Başka bir pankartta ise “Mysia Yolları Bisiklet Turu Hatırası” yazısı altında biri kadın, biri erkek iki bisiklete binerken resmedilmiş. İki bisikletli birbirine doğru dönük durumda. Sadece kafa yerleri kesilmiş. Biz de yaramaz çocuklar gibi pankartı ele geçirip çeşitli resimler çekildik. Erkek kısmında Cem Tabanlı kafasını çıkarmış kameraya doğru bakıyor güneş gözlüğü ile. Kadında ise Nafiz Sağdur, Cem’in tarafına bakıyor kafasında kaskı ile. Ben sağda Ceyhun Altı solda sadece kafaları yandan dışarı çıkarmış durumdayız.

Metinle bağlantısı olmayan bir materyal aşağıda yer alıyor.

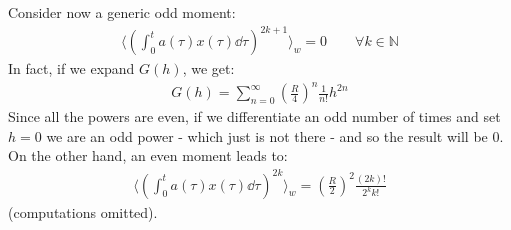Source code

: \documentclass[../template.tex]{subfiles}
\begin{document}
\begin{example}
    Consider now a generic odd moment:
    \begin{align*}
        \langle \left(\int_0^t a(\tau)x(\tau) \dd{\tau}\right)^{2k+1} \rangle_w = 0 \qquad \forall k \in \mathbb{N}
    \end{align*}
    In fact, if we expand $G(h)$, we get:
    \begin{align*}
        G(h) = \sum_{n=0}^\infty
     \left(\frac{R}{4} \right)^n \frac{1}{n!} h^{2n} \end{align*}
    Since all the powers are even, if we differentiate an odd number of times and set $h=0$ we are  an odd power - which just is not there - and so the result will be $0$.\\
    On the other hand, an even moment leads to:
    \begin{align*}
        \langle \left(\int_0^t a(\tau) x(\tau) \dd{\tau}\right)^{2k} \rangle_w = \left(\frac{R}{2} \right)^2 \frac{(2k)!}{2^{k} k!} 
    \end{align*}
    (computations omitted).
        
\end{example}
\end{document}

Cem çıkıyor, yerine ben giriyorum uzun saçlarım salık durumda. Nafiz kafasını bisikletlinin durumuna göre ters tarafa doğru çevirmiş. Cem yandan kafasını çıkarıp bize bakıyor.

Bu kez Cem kadın tarafından kafasını çıkarıp kollarımız da dışarıda sanki bisikletin gidonunu tutuyormuşuz gibi. İkimizin yüzleri birbirimize dönük.

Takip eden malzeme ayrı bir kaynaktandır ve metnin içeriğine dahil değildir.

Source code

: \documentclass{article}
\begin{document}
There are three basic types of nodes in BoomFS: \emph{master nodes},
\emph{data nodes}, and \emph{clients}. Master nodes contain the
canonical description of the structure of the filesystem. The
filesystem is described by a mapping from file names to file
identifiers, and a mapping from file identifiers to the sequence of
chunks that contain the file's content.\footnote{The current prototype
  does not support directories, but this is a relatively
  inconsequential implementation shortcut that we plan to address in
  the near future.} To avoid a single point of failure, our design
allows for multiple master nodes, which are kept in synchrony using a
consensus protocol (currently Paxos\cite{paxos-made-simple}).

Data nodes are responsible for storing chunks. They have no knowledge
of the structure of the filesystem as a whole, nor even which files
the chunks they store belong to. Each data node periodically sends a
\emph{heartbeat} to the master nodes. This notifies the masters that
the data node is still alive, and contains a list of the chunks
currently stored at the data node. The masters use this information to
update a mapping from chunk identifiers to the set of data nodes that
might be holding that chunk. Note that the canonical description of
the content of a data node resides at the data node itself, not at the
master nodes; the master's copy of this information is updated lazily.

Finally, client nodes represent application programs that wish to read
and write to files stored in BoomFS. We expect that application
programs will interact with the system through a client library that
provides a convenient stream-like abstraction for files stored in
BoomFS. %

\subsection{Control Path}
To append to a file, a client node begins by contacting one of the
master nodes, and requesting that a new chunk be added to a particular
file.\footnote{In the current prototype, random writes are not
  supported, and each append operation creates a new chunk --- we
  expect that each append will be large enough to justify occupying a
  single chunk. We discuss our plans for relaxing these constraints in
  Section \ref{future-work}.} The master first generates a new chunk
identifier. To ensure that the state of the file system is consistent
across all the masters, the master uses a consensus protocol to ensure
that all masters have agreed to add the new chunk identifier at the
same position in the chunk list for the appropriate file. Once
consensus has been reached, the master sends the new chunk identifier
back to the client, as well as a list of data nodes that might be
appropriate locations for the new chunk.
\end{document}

Bu kez Mehmet Ali kadın yerinde, Ceyhun Altın erkek yerinden başını çıkardı. Ben ve Nafiz sağda, Cem solda öylece poz veriyoruz.

Sonunda hareket edip yola çıktık, dünkü geldiğimiz yolun tersine, gölete doğru diğer yoldan tırmanmaya başladık ve manzara yine karşıma çıktı. Ulubat gölü göründü.

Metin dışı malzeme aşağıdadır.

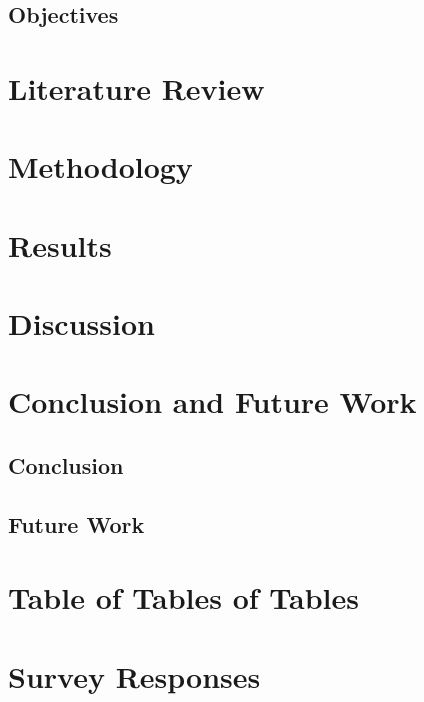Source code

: \documentclass{abertayhons}
\begin{document}
\Blindtext[1]

\section{Objectives}

\blinditemize

\chapter{Literature Review}

\Blindtext

\chapter{Methodology}

\blindmathpaper

\chapter{Results}

\Blindtext

\chapter{Discussion}

\Blindtext

\chapter{Conclusion and Future Work}

\section{Conclusion}

\Blindtext

\section{Future Work}

\Blindtext

\appendix

\chapter{Table of Tables of Tables}

\Blindtext[2]

\chapter{Survey Responses}

\Blindtext[7]

\printbibliography
\end{document}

Tırmanma devam ediyor ve yol sola dönerken yeni ufuklara doğru gidiyorum.

Yol kıyısında, ormanın içinde siyah – beyaz bir köpek durmuş geçen bisikletçilere bakarken fark ediyorum. Durup resmini çekiyorum. Yerleşim yerinden uzaktayız, ne işi var burada ormanın içinde. Sanırım bu sevimli köpek dişi ve yavruları var. Yavruları ormana gizlemiş, kendisi geçen bisikletçilerden zarar gelir mi gelmez mi diye tetikte. Sadece bizleri izliyor, ormana girersek harekete geçer sanırım ama bizler yoldan geçip gittiğimiz için oturmuş izlemekle yetiniyor. Kulakları ve sırtı siyah, yüzü ve göğsü beyaz renkte. Sol gözü siyah renk tarafında kalmış.

Geniş dallı servi ağacı yukarıya doğru dalları kısalarak üçgen olmuş. Ağacı daha da güzelleştiren mor çiçekler açmış otları dibinde barındırması.

Çay yoğun bitki örtüsü altında sakince akıyor kendini göstermeden. Sadece dikkatli dinlersen su sesini duyabilirsin.

Anlayacağınız her taraf yeşil bitki örtüsü etrafı sarmış durumda. İstanbul’dan sonra en yoğun araç trafiği olan Bursa yaklaşık 50 Kilometre ötede. İnsanlar beton yığınlarında yoğun trafik içinde cebelleşirken biz doğanın içinde Yeşil Bursa’ya yakışır durumda bisiklet sürme şansına sahibiz. Ve öyle yapıyoruz; bisiklet sürerken ormanın içinden kuş seslerini dinleyerek geçiyoruz. Etrafı kirletmeden, sessizce pedal basarak tırmanmaya devam ediyoruz. Yol kıvrılarak yukarı çıkıyor. Sağ ,sol ormanı oluşturan ağaçlarla kaplı.

Bisiklet sürdüğümüz yollar, yürüyüş yolu ve bisiklet yolu rotaları. Bazı rotalar çakışıyor. Hem yürüyüş, hem de bisiklet yolu. Gönüllülerin yaptığı çalışmalar ve Nilüfer belediyesinin katkıları ile kavşaklara rota tabelaları dikilmiş. Solu gösteren kahverengi boyalı yürüyüş yolu tabelasında Maksempınarı 3.5 Km, Sağı gösteren tabelada üstte yürüyüş rotası Akçalar 5.5 Km, altında sarı boyalı bisiklet rotası 5. 5 Km göstermekte.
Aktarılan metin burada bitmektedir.